What is Frequency?

June 2, 2021

Waveforms that change rapidly are said to be high frequency. For example, if a bus stops at a station 10 times per hour, we might say that it arrives frequently. By this, we mean that the bus’s schedule is characterized by many cycles per hour. In essence, this captures the idea of high frequency: many cycles per unit time.

visual representation of high frequency

Waveforms that change slowly are said to be low frequency. To follow the same example, if the bus stops at a station one time per 10 hours, we might say that it arrives infrequently—the bus’s schedule is characterized by very few cycles per hour.

A waveform that does not change at all is often referred to as direct current (DC). If the bus breaks down and is always at the station, we might say that its presence is a kind of constant—it does not go through any cycles. This scenario encapsulates the idea of DC: zero cycles per unit time or a constant.

visual representation of direct current


The focus of frequency is cycles per time. Beyond this, we want a concise function that represents a given frequency. The function should be cyclic, but there are many cyclic functions. Which one do we choose?

Arguably, the ideal function to represent frequency is the sinusoid: sines and cosines.


The idea of cycles per time of a function is related to the idea of the slope. A function cannot go through many cycles per second when it is changing very slowly–i.e. when its slope is small.

The geometric concept of slope is related to the analytic concept of differentiation or “taking the derivative.” Differentiation (d/dt) is fundamental to the natural order of the universe.

Suppose you have a function f(t) where f”(t) + f(t) = 0. f” is the second derivative of f and f’ is the first derivative. Then:

  • If f(0)=1 and f'(0)=0, then f(t) must equal cos(t).
  • If f(0)=0 and f'(0)=1, then f(t) must equal sin(t).

Differential Operator

Sinusoids are eigenvectors for the differentiation operator.

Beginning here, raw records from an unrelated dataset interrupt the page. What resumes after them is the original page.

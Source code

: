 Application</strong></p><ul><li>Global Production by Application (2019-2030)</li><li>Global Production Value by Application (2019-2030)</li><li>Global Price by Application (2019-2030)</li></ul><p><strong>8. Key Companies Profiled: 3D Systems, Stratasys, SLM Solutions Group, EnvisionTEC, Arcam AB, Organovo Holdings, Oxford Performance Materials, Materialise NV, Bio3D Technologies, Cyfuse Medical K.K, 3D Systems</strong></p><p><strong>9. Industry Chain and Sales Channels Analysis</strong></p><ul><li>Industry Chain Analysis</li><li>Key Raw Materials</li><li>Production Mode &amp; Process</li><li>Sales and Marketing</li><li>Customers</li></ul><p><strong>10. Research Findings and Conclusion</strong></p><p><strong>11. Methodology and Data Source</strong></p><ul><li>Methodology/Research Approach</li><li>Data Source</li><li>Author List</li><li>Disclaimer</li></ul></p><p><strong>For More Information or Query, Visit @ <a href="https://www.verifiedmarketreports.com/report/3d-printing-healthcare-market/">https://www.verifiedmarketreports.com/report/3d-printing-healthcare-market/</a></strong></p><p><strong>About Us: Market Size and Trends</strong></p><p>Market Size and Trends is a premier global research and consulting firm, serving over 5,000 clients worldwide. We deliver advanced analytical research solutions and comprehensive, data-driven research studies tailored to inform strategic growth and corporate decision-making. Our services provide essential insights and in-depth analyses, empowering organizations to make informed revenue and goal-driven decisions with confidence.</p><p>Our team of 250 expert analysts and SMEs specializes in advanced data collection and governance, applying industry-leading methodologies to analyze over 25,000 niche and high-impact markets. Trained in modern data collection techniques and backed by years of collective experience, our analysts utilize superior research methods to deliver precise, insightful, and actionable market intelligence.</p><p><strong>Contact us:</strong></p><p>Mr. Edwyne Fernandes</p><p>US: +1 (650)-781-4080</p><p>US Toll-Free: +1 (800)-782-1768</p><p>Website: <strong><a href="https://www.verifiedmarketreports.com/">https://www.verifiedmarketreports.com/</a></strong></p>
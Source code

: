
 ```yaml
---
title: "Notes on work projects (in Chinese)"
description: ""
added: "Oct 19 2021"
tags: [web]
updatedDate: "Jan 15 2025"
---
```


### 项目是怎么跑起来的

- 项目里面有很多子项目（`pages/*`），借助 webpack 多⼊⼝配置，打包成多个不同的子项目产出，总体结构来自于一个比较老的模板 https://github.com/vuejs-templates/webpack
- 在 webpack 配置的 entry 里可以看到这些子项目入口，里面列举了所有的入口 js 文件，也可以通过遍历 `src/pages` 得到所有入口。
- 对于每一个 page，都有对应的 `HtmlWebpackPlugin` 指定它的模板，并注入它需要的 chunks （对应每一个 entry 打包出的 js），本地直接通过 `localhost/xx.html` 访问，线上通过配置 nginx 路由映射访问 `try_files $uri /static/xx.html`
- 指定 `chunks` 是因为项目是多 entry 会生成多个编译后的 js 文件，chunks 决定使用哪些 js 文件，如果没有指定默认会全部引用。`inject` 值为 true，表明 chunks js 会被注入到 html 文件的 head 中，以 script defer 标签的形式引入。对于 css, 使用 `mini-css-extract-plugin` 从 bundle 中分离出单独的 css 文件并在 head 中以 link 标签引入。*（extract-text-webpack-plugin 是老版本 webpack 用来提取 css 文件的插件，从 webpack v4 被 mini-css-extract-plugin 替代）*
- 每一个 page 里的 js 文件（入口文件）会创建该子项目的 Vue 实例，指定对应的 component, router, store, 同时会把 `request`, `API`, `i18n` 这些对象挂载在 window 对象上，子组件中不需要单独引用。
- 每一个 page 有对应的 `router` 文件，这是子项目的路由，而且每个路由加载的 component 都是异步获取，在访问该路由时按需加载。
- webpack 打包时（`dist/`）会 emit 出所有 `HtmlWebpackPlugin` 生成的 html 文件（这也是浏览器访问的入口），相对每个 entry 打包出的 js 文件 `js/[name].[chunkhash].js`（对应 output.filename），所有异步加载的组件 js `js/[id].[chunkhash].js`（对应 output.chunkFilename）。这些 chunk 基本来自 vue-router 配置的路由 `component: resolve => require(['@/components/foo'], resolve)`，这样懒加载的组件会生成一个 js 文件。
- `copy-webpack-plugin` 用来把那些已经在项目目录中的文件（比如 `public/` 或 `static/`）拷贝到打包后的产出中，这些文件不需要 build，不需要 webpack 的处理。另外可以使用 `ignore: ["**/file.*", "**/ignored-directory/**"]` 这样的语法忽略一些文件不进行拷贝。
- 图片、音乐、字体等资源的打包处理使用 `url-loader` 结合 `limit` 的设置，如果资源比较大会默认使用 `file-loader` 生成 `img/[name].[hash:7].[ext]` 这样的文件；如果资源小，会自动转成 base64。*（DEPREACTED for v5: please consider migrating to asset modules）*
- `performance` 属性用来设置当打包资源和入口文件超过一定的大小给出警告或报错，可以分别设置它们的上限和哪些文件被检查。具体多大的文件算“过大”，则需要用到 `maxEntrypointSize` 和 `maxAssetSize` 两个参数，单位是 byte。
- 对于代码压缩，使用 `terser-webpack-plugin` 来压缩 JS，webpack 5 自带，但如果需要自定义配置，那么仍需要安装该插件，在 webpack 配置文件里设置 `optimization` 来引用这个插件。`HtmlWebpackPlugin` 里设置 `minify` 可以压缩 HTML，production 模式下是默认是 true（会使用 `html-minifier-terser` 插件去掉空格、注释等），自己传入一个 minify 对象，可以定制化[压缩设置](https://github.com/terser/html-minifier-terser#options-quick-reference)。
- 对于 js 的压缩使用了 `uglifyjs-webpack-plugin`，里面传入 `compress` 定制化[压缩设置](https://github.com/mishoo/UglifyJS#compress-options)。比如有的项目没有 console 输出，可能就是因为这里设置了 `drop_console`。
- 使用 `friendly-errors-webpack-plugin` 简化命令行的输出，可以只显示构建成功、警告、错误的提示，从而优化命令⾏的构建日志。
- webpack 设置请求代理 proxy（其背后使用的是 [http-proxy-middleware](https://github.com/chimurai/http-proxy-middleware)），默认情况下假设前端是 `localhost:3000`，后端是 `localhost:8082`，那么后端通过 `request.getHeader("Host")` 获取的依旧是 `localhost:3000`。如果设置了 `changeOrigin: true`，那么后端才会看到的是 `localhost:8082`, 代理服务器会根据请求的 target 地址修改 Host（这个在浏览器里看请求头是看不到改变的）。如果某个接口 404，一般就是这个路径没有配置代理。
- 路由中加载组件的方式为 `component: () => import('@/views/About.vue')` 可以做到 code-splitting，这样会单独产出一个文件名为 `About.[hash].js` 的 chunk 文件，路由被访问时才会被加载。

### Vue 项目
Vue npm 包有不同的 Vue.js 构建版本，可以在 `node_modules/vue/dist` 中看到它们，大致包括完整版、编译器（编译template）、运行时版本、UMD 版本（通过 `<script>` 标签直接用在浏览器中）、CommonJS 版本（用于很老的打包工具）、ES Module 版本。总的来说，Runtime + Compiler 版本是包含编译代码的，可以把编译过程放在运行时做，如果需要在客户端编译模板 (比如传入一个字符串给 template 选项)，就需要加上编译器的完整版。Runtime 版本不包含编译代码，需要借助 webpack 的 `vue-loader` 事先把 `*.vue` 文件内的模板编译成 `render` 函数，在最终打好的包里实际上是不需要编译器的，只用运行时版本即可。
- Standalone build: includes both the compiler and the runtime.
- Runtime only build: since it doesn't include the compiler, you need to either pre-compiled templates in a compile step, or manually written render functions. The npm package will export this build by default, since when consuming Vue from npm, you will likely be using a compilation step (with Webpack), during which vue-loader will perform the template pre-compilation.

A 100Hz sine in yields a phase that is shifted 100Hz sine out. The eigenvalue is 2π100.

A 100Hz cosine in yields a phase that is shifted 100Hz cosine out. The eigenvalue is -2π100.

A 100Hz sine in yields a 100Hz sine out. The eigenvalue is -(2π100)2.

A 100 Hz complex exponential in yields a 100 Hertz complex exponential out. The eigenvalue is -i2π100.

Linear Time-Invariant System

Sinusoids are also eigenvectors for any linear time-invariant (LTI) system.

A sinusoid in yields a sinusoid out at the same frequency. The phase and amplitude may change, but no other frequency component will be generated.